InfoSphere Streams is also used in the telecommunications industry to enable telecom companies to react quickly to customer issues. When a customer experiences dropped calls, the company can take proactive action to compensate the customer automatically and maintain customer satisfaction, rather than waiting for the customer to complain or look for another carrier. In some highly competitive markets, customer satisfaction is equivalent to customer retention. Eliminating customer defection is critical.

InfoSphere Streams is also being used in transportation, healthcare, and other industries. See the "Video use cases" section of the playbook for more information.


InfoSphere Streams environment

Although InfoSphere Streams can run on a single machine, it was designed to run on a cluster to provide virtually unlimited scalability. A machine can serve as a management host, an application host, or a mixed-mode host, which runs both management services and application services and code.

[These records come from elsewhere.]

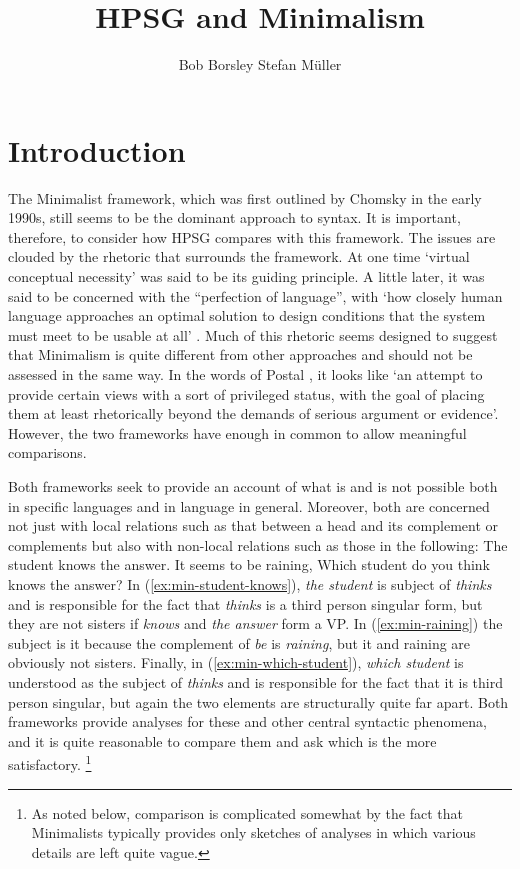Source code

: \documentclass[output=paper]{langsci/langscibook}
\author{%
	Bob Borsley\affiliation{University of Essex}%
	\lastand Stefan Müller\affiliation{Humboldt-Universität zu Berlin}%
}
\title{HPSG and Minimalism}
\begin{document}
\section{Introduction}
\label{sec:min-intro}

The Minimalist framework, which was first outlined by Chomsky in the early 1990s, still seems to be the dominant approach to syntax. It is important, therefore, to consider how HPSG compares with this framework. The issues are clouded by the rhetoric that surrounds the framework. At one time `virtual conceptual necessity' was said to be its guiding principle. A little later, it was said to be concerned with the ``perfection of language'', with `how closely human language approaches an optimal solution to design conditions that the system must meet to be usable at all' \citet[58]{Chomsky2002a-u}. Much of this rhetoric seems designed to suggest that Minimalism is quite different from other approaches and should not be assessed in the same way. In the words of Postal \citet[19]{Postal2003a}, it looks like `an attempt to provide certain views with a sort of privileged status, with the goal of placing them at least rhetorically beyond the demands of serious argument or evidence'. However, the two frameworks have enough in common to allow meaningful comparisons.

Both frameworks seek to provide an account of what is and is not possible both in specific languages and in language in general. Moreover, both are concerned not just with local relations such as that between a head and its complement or complements but also with non-local relations such as those in the following:
\ea\label{ex:min-student-knows}
The student knows the answer.
\z
\ea\label{ex:min-raining}
It seems to be raining,
\z
\ea\label{ex:min-which-student}
Which student do you think knows the answer? 
\z
In (\ref{ex:min-student-knows}), \textit{the student} is subject of \textit{thinks} and is responsible for the fact that \textit{thinks} is a third person singular form, but they are not sisters if \textit{knows} and \textit{the answer} form a VP. In (\ref{ex:min-raining}) the subject is it because the complement of \textit{be} is \textit{raining}, but it and raining are obviously not sisters. Finally, in (\ref{ex:min-which-student}), \textit{which student} is understood as the subject of \textit{thinks} and is responsible for the fact that it is third person singular, but again the two elements are structurally quite far apart. Both frameworks provide analyses for these and other central syntactic phenomena, and it is quite reasonable to compare them and ask which is the more satisfactory.%
	\footnote{As noted below, comparison is complicated somewhat by the fact that Minimalists typically provides only sketches of analyses in which various details are left quite vague.}%
\end{document}
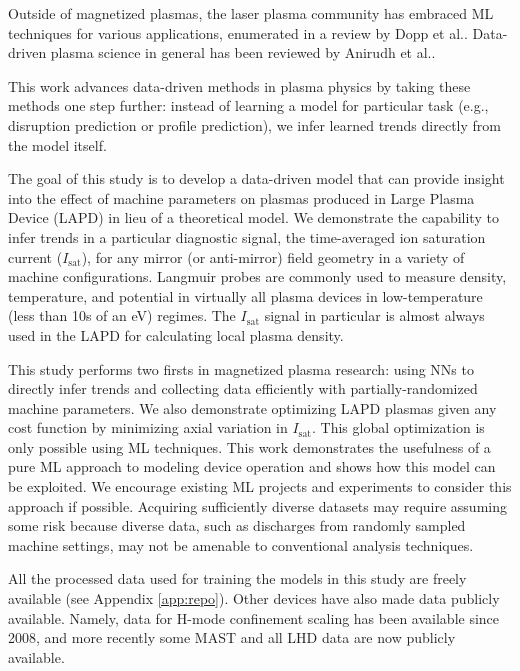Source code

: Outside of magnetized plasmas, the laser plasma community has embraced ML techniques for various applications, enumerated in a review by Dopp et al.\cite{dopp_data-driven_2023}. Data-driven plasma science in general has been reviewed by Anirudh et al.\cite{anirudh_2022_2023}.

This work advances data-driven methods in plasma physics by taking these methods one step further: instead of learning a model for particular task (e.g., disruption prediction or profile prediction), we infer learned trends directly from the model itself. 

The goal of this study is to develop a data-driven model that can provide insight into the effect of machine parameters on plasmas produced in Large Plasma Device (LAPD) in lieu of a theoretical model. We demonstrate the capability to infer trends in a particular diagnostic signal, the time-averaged ion saturation current ($I_\text{sat}$), for any mirror (or anti-mirror) field geometry in a variety of machine configurations. Langmuir probes are commonly used to measure density, temperature, and potential in virtually all plasma devices in low-temperature (less than 10s of an eV) regimes. The $I_\text{sat}$ signal in particular is almost always used in the LAPD for calculating local plasma density.

This study performs two firsts in magnetized plasma research: using NNs to directly infer trends and collecting data efficiently with partially-randomized machine parameters. We also demonstrate optimizing LAPD plasmas given any cost function by minimizing axial variation in $I_\text{sat}$. This global optimization is only possible using ML techniques. This work demonstrates the usefulness of a pure ML approach to modeling device operation and shows how this model can be exploited. We encourage existing ML projects and experiments to consider this approach if possible. Acquiring sufficiently diverse datasets may require assuming some risk because diverse data, such as discharges from randomly sampled machine settings, may not be amenable to conventional analysis techniques.

%
All the processed data used for training the models in this study are freely available\cite{phil_travis_2025_15007853} (see Appendix \ref{app:repo}). Other devices have also made data publicly available. Namely, data for H-mode confinement scaling has been available since 2008\cite{roach_2008_2008}, and more recently some MAST\cite{jackson_fair-mast_2024} and all LHD\cite{lhd_data} data are now publicly available.  

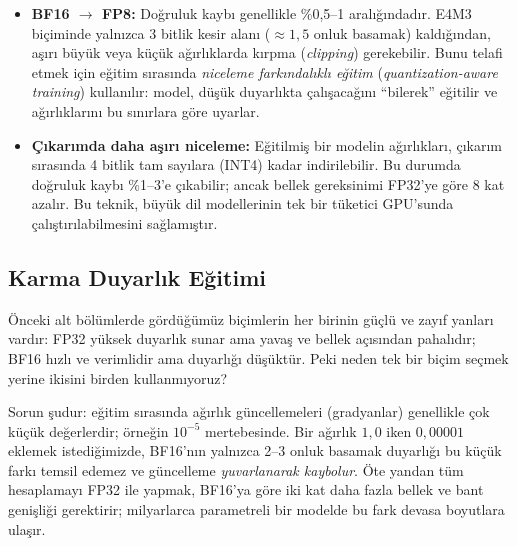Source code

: \begin{itemize}
\begin{figure}[htbp]
\caption[Farklı yapay zeka modellerinin ağırlık dağılımları]{Farklı yapay zeka modellerinin tipik ağırlık dağılımları. Tüm modellerde ağırlıklar sıfır etrafında çan eğrisi biçiminde yoğunlaşır; CNN modelleri (ResNet) daha dar, Transformer modelleri (GPT, BERT) daha geniş kuyruklu dağılım gösterir. Bu yoğunlaşma, düşük bitli kayan nokta biçimlerinin yeterli duyarlık sağlayabilmesinin temel nedenidir.}
\label{fig:agirlik-dagilimi}
\end{figure}
\item \textbf{BF16 $\rightarrow$ FP8:} Doğruluk kaybı genellikle \%0{,}5--1 aralığındadır. E4M3 biçiminde yalnızca 3 bitlik kesir alanı ($\approx 1{,}5$ onluk basamak) kaldığından, aşırı büyük veya küçük ağırlıklarda kırpma (\emph{clipping}) gerekebilir. Bunu telafi etmek için eğitim sırasında \emph{niceleme farkındalıklı eğitim} (\emph{quantization-aware training}) kullanılır: model, düşük duyarlıkta çalışacağını ``bilerek'' eğitilir ve ağırlıklarını bu sınırlara göre uyarlar.
\item \textbf{Çıkarımda daha aşırı niceleme:} Eğitilmiş bir modelin ağırlıkları, çıkarım sırasında 4 bitlik tam sayılara (INT4) kadar indirilebilir. Bu durumda doğruluk kaybı \%1--3'e çıkabilir; ancak bellek gereksinimi FP32'ye göre 8 kat azalır. Bu teknik, büyük dil modellerinin tek bir tüketici GPU'sunda çalıştırılabilmesini sağlamıştır.
\end{itemize}

\subsection{Karma Duyarlık Eğitimi}

Önceki alt bölümlerde gördüğümüz biçimlerin her birinin güçlü ve zayıf yanları vardır: FP32 yüksek duyarlık sunar ama yavaş ve bellek açısından pahalıdır; BF16 hızlı ve verimlidir ama duyarlığı düşüktür. Peki neden tek bir biçim seçmek yerine ikisini birden kullanmıyoruz?

Sorun şudur: eğitim sırasında ağırlık güncellemeleri (gradyanlar) genellikle çok küçük değerlerdir; örneğin $10^{-5}$ mertebesinde. Bir ağırlık $1{,}0$ iken $0{,}00001$ eklemek istediğimizde, BF16'nın yalnızca 2--3 onluk basamak duyarlığı bu küçük farkı temsil edemez ve güncelleme \emph{yuvarlanarak kaybolur}. Öte yandan tüm hesaplamayı FP32 ile yapmak, BF16'ya göre iki kat daha fazla bellek ve bant genişliği gerektirir; milyarlarca parametreli bir modelde bu fark devasa boyutlara ulaşır.

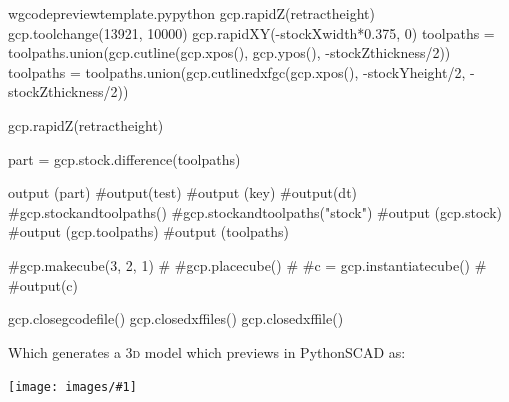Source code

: \documentclass{ltxdoc}
\newcommand{\includeimage}[1]{\bigskip\noindent\texttt{[image: images/\#1]}\bigskip}
\begin{document}
\begin{writecode}{w}{gcodepreviewtemplate.py}{python}
gcp.rapidZ(retractheight)
gcp.toolchange(13921, 10000)
gcp.rapidXY(-stockXwidth*0.375, 0)
toolpaths = toolpaths.union(gcp.cutline(gcp.xpos(), gcp.ypos(), -stockZthickness/2))
toolpaths = toolpaths.union(gcp.cutlinedxfgc(gcp.xpos(), -stockYheight/2, -stockZthickness/2))

gcp.rapidZ(retractheight)

part = gcp.stock.difference(toolpaths)

output (part)
#output(test)
#output (key)
#output(dt)
#gcp.stockandtoolpaths()
#gcp.stockandtoolpaths("stock")
#output (gcp.stock)
#output (gcp.toolpaths)
#output (toolpaths)

#gcp.makecube(3, 2, 1)
#
#gcp.placecube()
#
#c = gcp.instantiatecube()
#
#output(c)

gcp.closegcodefile()
gcp.closedxffiles()
gcp.closedxffile()
\end{writecode}
\addtocounter{gcptmplpy}{138}

\begin{samepage}
\noindent Which generates a \textsc{3d} model which previews in PythonSCAD as:

\bigskip

\includeimage{gcodepreviewtemplate.png}
\end{samepage}
\end{document}
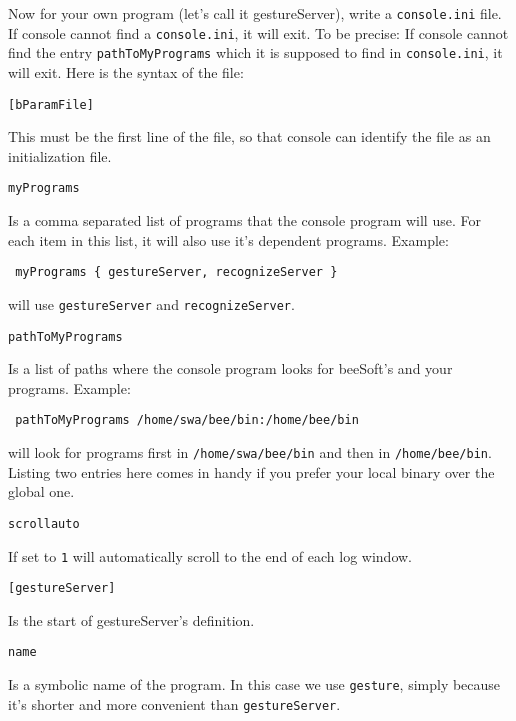\documentclass{article}
\begin{document}
Now for your own program (let's call it gestureServer), write a
\texttt{console.ini} file. If console cannot find a \texttt{console.ini}, it
will exit. To be precise: If console cannot find the entry
\texttt{pathToMyPrograms} which it is supposed to find in
\texttt{console.ini}, it will exit. Here is the syntax of the file:

\begin{description}
  
\item \texttt{[bParamFile]}
  
  This must be the first line of the file, so that console can identify the
  file as an initialization file.

\item \texttt{myPrograms}
  
  Is a comma separated list of programs that the console program will use. For
  each item in this list, it will also use it's dependent programs. Example:
  \begin{center}
    \texttt{ myPrograms \{ gestureServer, recognizeServer \} }
  \end{center}
  will use \texttt{gestureServer} and \texttt{recognizeServer}.
  
\item \texttt{pathToMyPrograms} 
  
  Is a list of paths where the console program looks for beeSoft's and your
  programs. Example:
  \begin{center}
    \texttt{ pathToMyPrograms /home/swa/bee/bin:/home/bee/bin }
  \end{center}
  will look for programs first in \texttt{/home/swa/bee/bin} and then in
  \texttt{/home/bee/bin}. Listing two entries here comes in handy if you
  prefer your local binary over the global one.

\item \texttt{scrollauto}
  
  If set to \texttt{1} will automatically scroll to the end of each log
  window.

\item \texttt{[gestureServer]}
  
  Is the start of gestureServer's definition.
  
\item \texttt{name}
  
  Is a symbolic name of the program. In this case we use \texttt{gesture},
  simply because it's shorter and more convenient than \texttt{gestureServer}.


\end{description}
\end{document}
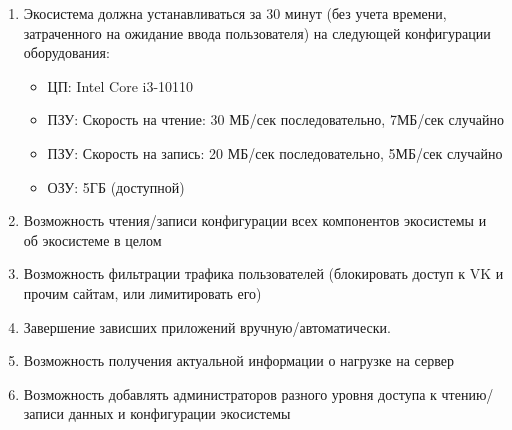 \begin{enumerate}[label={\bfseries ПТ-\arabic*}]
\begin{enumerate}[label*={\bfseries.\arabic*}]
            \item Экосистема должна устанавливаться за 30 минут (без учета времени, затраченного на
                  ожидание ввода пользователя) на следующей конфигурации оборудования:
                  \begin{itemize}
                     \item ЦП: Intel Core i3-10110
                     \item ПЗУ: Скорость на чтение: 30 МБ/сек последовательно, 7МБ/сек случайно
                     \item ПЗУ: Скорость на запись: 20 МБ/сек последовательно, 5МБ/сек случайно
                     \item ОЗУ: 5ГБ (доступной)
                  \end{itemize}
            \item Возможность чтения/записи конфигурации всех компонентов экосистемы и об экосистеме в целом
            \item Возможность фильтрации трафика пользователей (блокировать доступ к VK и прочим сайтам, или лимитировать его)
            \item Завершение зависших приложений вручную/автоматически.
            \item Возможность получения актуальной информации о нагрузке на сервер
            \item Возможность добавлять администраторов разного уровня доступа к чтению/записи данных и конфигурации экосистемы
         \end{enumerate}
\end{enumerate}

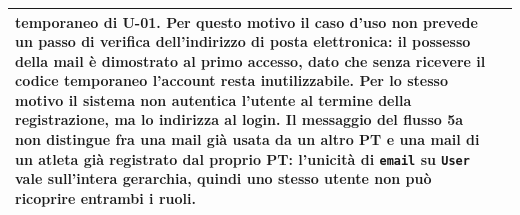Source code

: \documentclass[../../../../SoftwareRequirementsSpecification.tex]{subfiles}
\begin{document}
\begin{tabularx}{\textwidth}{|l|X|}
{    temporaneo di U-01. Per questo motivo il caso d'uso non prevede
    un passo di verifica dell'indirizzo di posta elettronica: il
    possesso della mail è dimostrato al primo accesso, dato che senza
    ricevere il codice temporaneo l'account resta inutilizzabile. Per
    lo stesso motivo il sistema non autentica l'utente al termine
    della registrazione, ma lo indirizza al login. \newline
    Il messaggio del flusso 5a non distingue fra una mail già usata
    da un altro PT e una mail di un atleta già registrato dal proprio
    PT: l'unicità di \texttt{email} su \texttt{User} vale sull'intera
    gerarchia, quindi uno stesso utente non può ricoprire entrambi i
    ruoli.
  } \\ \hline
\end{tabularx}
\end{document}
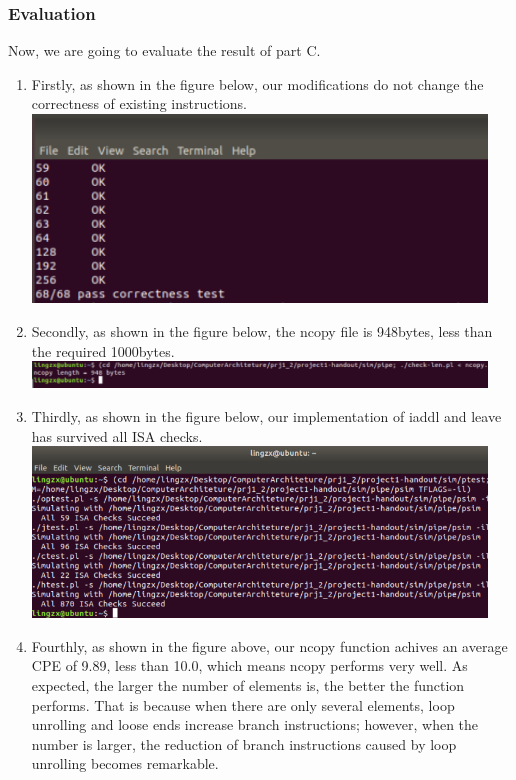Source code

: \documentclass{article}
\begin{document}
\subsubsection{Evaluation}
    Now, we are going to evaluate the result of part C.\\
\begin{enumerate}

  \item Firstly, as shown in the figure below, our modifications do not change the correctness of existing instructions.\\
  \includegraphics[width=0.95\textwidth]{pipe_correctness.png}
  \item Secondly, as shown in the figure below, the ncopy file is 948bytes, less than the required 1000bytes. \\
  \includegraphics[width=0.95\textwidth]{pipe_checklen.png}
  \item Thirdly, as shown in the figure below, our implementation of iaddl and leave has survived all ISA checks.\\
  \includegraphics[width=0.95\textwidth]{pipe_ISACheck.png}
  \item Fourthly, as shown in the figure above, our ncopy function achives an average CPE of 9.89, less than 10.0, which means ncopy performs very well. As expected, the larger the number of elements is, the better the function performs. That is because when there are only several elements, loop unrolling and loose ends increase branch instructions; however, when the number is larger, the reduction of branch instructions caused by loop unrolling becomes remarkable.\\

\end{enumerate}
\end{document}

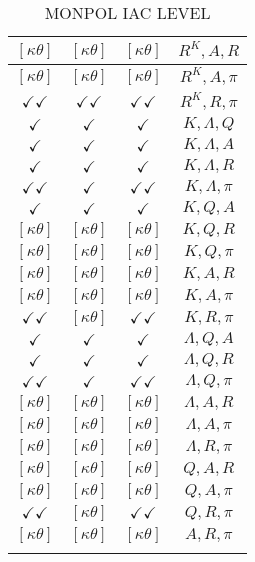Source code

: \documentclass[a4paper,10pt]{article}
\begin{document}
\begin{longtable}{|c|c|c|c|}
\hline
$[\kappa \theta ]$ & $[\kappa \theta ]$ & $[\kappa \theta ]$ & ${R^{K}},{A},{R}$ \\
\hline
$[\kappa \theta ]$ & $[\kappa \theta ]$ & $[\kappa \theta ]$ & ${R^{K}},{A},{\pi}$ \\
\hline
$\checkmark\checkmark$ & $\checkmark\checkmark$ & $\checkmark\checkmark$ & ${R^{K}},{R},{\pi}$ \\
\hline
$\checkmark$ & $\checkmark$ & $\checkmark$ & ${K},{\Lambda},{Q}$ \\
\hline
$\checkmark$ & $\checkmark$ & $\checkmark$ & ${K},{\Lambda},{A}$ \\
\hline
$\checkmark$ & $\checkmark$ & $\checkmark$ & ${K},{\Lambda},{R}$ \\
\hline
$\checkmark\checkmark$ & $\checkmark$ & $\checkmark\checkmark$ & ${K},{\Lambda},{\pi}$ \\
\hline
$\checkmark$ & $\checkmark$ & $\checkmark$ & ${K},{Q},{A}$ \\
\hline
$[\kappa \theta ]$ & $[\kappa \theta ]$ & $[\kappa \theta ]$ & ${K},{Q},{R}$ \\
\hline
$[\kappa \theta ]$ & $[\kappa \theta ]$ & $[\kappa \theta ]$ & ${K},{Q},{\pi}$ \\
\hline
$[\kappa \theta ]$ & $[\kappa \theta ]$ & $[\kappa \theta ]$ & ${K},{A},{R}$ \\
\hline
$[\kappa \theta ]$ & $[\kappa \theta ]$ & $[\kappa \theta ]$ & ${K},{A},{\pi}$ \\
\hline
$\checkmark\checkmark$ & $[\kappa \theta ]$ & $\checkmark\checkmark$ & ${K},{R},{\pi}$ \\
\hline
$\checkmark$ & $\checkmark$ & $\checkmark$ & ${\Lambda},{Q},{A}$ \\
\hline
$\checkmark$ & $\checkmark$ & $\checkmark$ & ${\Lambda},{Q},{R}$ \\
\hline
$\checkmark\checkmark$ & $\checkmark$ & $\checkmark\checkmark$ & ${\Lambda},{Q},{\pi}$ \\
\hline
$[\kappa \theta ]$ & $[\kappa \theta ]$ & $[\kappa \theta ]$ & ${\Lambda},{A},{R}$ \\
\hline
$[\kappa \theta ]$ & $[\kappa \theta ]$ & $[\kappa \theta ]$ & ${\Lambda},{A},{\pi}$ \\
\hline
$[\kappa \theta ]$ & $[\kappa \theta ]$ & $[\kappa \theta ]$ & ${\Lambda},{R},{\pi}$ \\
\hline
$[\kappa \theta ]$ & $[\kappa \theta ]$ & $[\kappa \theta ]$ & ${Q},{A},{R}$ \\
\hline
$[\kappa \theta ]$ & $[\kappa \theta ]$ & $[\kappa \theta ]$ & ${Q},{A},{\pi}$ \\
\hline
$\checkmark\checkmark$ & $[\kappa \theta ]$ & $\checkmark\checkmark$ & ${Q},{R},{\pi}$ \\
\hline
$[\kappa \theta ]$ & $[\kappa \theta ]$ & $[\kappa \theta ]$ & ${A},{R},{\pi}$ \\
\hline
\caption{MONPOL IAC LEVEL}
\label{table:MyTableLabel}
\end{longtable}
\end{document}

Figure 1. A mix of management hosts and application hosts in a cluster
Image shows management hosts and application hosts running management services and applications

Notice that the management node runs a set of services that keep track of the health of the cluster and the running of jobs. A job could be looked at as a program. The difference between a job and a program is that it is made up of operators that can be schedule to run on any available application host. A job is composed of multiple processes, whereas a program runs in one process. Learn more about the InfoSphere Streams runtime environment in the Information Center and in the "Video tutorial" section of the InfoSphere Streams Playbook (see Resources).

InfoSphere Streams includes several tools to help you manage the environment and develop applications for InfoSphere Streams:

  • FirstSteps— Perform post-install tasks, such as configuring SSH, generating public and private keys, configure the recovery database, etc.
  • Instances manager— Create, configure, update, and remove instances and clusters. The instances manager can also launch the InfoSphere Streams console.
  • InfoSphere Streams console— Web-based GUI used to monitor and manage instances and applications.
  • InfoSphere Streams Studio— Eclipsed-based tooling used to develop applications. It includes a graphical editor and wizards to simplify standard development tasks. It also includes visualization of running InfoSphere Streams jobs and their operators.
  • streamtool— Command-line tool used to automate management and monitoring tasks.
  • InfoSphere Streams compiler (SC)— Used through the tooling to automate compiling tasks. It can also be used directly or through makefiles.

The graphical tools (the first four bullets in the list) help to greatly increase your productivity, once you learn them. The learning curve is short and is worth it.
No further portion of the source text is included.